Ever since I was a kid, I've loved the idea of going off on a boat of my own. The independence of self-supported on-the-water life had a romantic appeal before I even understood what "romantic appeal" meant: do what I want, go where I want, when I want, in a boat small enough to explore all those little waterfront nooks and crannies the grownups never seemed to have time for. After all, summers were already way too short.

The Ranger Tugs R-23 is a trailerable mini yacht that has separate sleeping for two or sleeping two together with the filler-cushion.

I've since discovered I don't really like being on boats by myself. The pleasure of life on the water is better shared, whether kicking back with a cocktail on the hook or winning a sailboat race.

But pocket trawlers have reinvigorated my childhood fantasy. If I only had one of these little beauties, I'd have everything I needed within reach—and the mobility to explore wherever and whenever I wanted. And judging by the popularity of stories about small salty cruisers, I'm not the only one who dreams of ditching life ashore and heading out on something simple, good looking, and practical.

As Tom Tripp says in Pocket Trawlers: Five for Value and Versatility, "The terms 'mini trawler' and 'pocket tug' don’t really have precise definitions, yet both connote a small, salty vessel that’s probably a jack-of-all-trades and won’t break the bank."

That's a very appealing combination... though there are several banks, including my own, that would in fact be broken by the price of a boat like this. Still, compared to larger vessels, they are affordable to buy—and more importantly in terms of my exploration fantasies, quite affordable to run. The trailerable ones could even be stored in the right back yard for the off season—unless, of course, you are off exploring year round.

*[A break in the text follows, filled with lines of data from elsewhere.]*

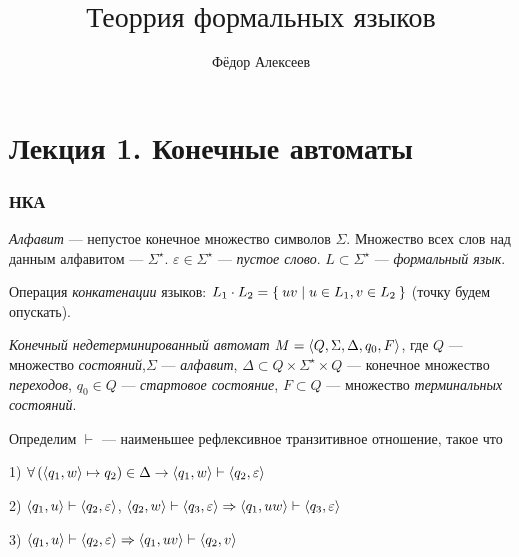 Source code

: 

\newenvironment{lyxcode}
{\par\begin{list}{}{
\setlength{\rightmargin}{\leftmargin}
\setlength{\listparindent}{0pt}%
\raggedright
\setlength{\itemsep}{0pt}
\setlength{\parsep}{0pt}
\normalfont\ttfamily}%
 \item[]}
{\end{list}}



\title{$\mbox{Теоррия формальных языков}$}
\author{Фёдор Алексеев}

\maketitle
\gitlink\tableofcontents\newpage{}

\part*{Лекция 1. Конечные автоматы}

\section{НКА}
\begin{define*}
\emph{Алфавит} --- непустое конечное множество символов $\Sigma$.
Множество всех слов над данным алфавитом --- $\Sigma^{\star}$.
$\varepsilon\in\Sigma^{\star}$ --- \emph{пустое слово}. $L\subset\Sigma^{\star}$
--- \emph{формальный язык}.

Операция \emph{конкатенации} языков: $L_{1}\cdot L_{2}=\Set{ uv|u\in L_{1},v\in L_{2}} $
(точку будем опускать).
\end{define*}

\begin{define*}
\emph{Конечный недетерминированный автомат }$M=\Braket{ Q,\Sigma,\Delta,q_{0},F} $,
где $Q$ --- множество \emph{состояний},$\Sigma$ --- \emph{алфавит},
$\Delta\subset Q\times\Sigma^{\star}\times Q$ --- конечное множество
\emph{переходов}, $q_{0}\in Q$ --- \emph{стартовое состояние}, $F\subset Q$
--- множество \emph{терминальных состояний}.
\end{define*}

\begin{define*}
Определим $\vdash$ --- наименьшее рефлексивное транзитивное отношение,
такое что

1) $\forall\left(\Braket{ q_{1},w} \mapsto q_{2}\right)\in\Delta\rightarrow\Braket{ q_{1},w} \vdash\Braket{ q_{2},\varepsilon} $

2) $\Braket{ q_{1},u} \vdash\Braket{ q_{2},\varepsilon} $,
$\Braket{ q_{2},w} \vdash\Braket{ q_{3},\varepsilon} \Rightarrow\Braket{ q_{1},uw} \vdash\Braket{ q_{3},\varepsilon} $

3) $\Braket{ q_{1},u} \vdash\Braket{ q_{2},\varepsilon} \Rightarrow\Braket{ q_{1},uv} \vdash\Braket{ q_{2},v} $
\end{define*}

Tom also reviewed the Ranger Tugs R-31: More Pocket Trawler for your Trailer.


The Nordic Tugs 26 has a lot of interior volume for its length.

Five Affordable Trawlers Under 40 Feet increases the size limit by ten feet. But the idea is the same, as Jeanne Craig explains: "Trawlers are often associated with grand cruising plans, but you don’t always need a yacht-sized model to achieve your dreams of traveling to distant ports in comfort and efficiency."

So on I'll dream, admiring photos of various designs, comparing features, all in preparation for that distant day when I'll go off on my own, to explore all those coastal nooks and crannies. Maybe they should really be called "Pocket Dreamers."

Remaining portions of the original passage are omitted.